The task:
This exercise asks for a copy of each line in the records below with the word "Subcarrier" in it.

*** Opening of Input data ***

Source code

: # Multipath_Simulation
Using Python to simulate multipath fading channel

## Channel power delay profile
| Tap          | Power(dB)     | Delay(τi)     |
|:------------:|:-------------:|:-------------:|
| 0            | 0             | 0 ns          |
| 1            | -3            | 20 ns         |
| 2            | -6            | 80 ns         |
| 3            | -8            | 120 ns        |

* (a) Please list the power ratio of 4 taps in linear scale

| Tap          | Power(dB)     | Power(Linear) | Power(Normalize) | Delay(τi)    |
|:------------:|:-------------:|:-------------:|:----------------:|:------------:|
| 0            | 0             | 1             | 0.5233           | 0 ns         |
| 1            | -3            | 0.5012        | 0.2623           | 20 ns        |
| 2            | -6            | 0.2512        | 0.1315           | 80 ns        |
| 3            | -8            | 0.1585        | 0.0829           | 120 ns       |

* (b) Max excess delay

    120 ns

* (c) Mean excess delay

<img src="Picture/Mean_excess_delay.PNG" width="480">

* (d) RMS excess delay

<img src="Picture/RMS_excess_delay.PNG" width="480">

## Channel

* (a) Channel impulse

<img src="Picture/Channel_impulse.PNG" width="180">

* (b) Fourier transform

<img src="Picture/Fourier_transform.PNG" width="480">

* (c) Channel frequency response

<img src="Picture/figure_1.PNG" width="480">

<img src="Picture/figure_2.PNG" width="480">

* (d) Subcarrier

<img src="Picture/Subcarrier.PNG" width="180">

*** Close of Input data ***

Written response:
* (d) Subcarrier
<img src="Picture/Subcarrier.PNG" width="180">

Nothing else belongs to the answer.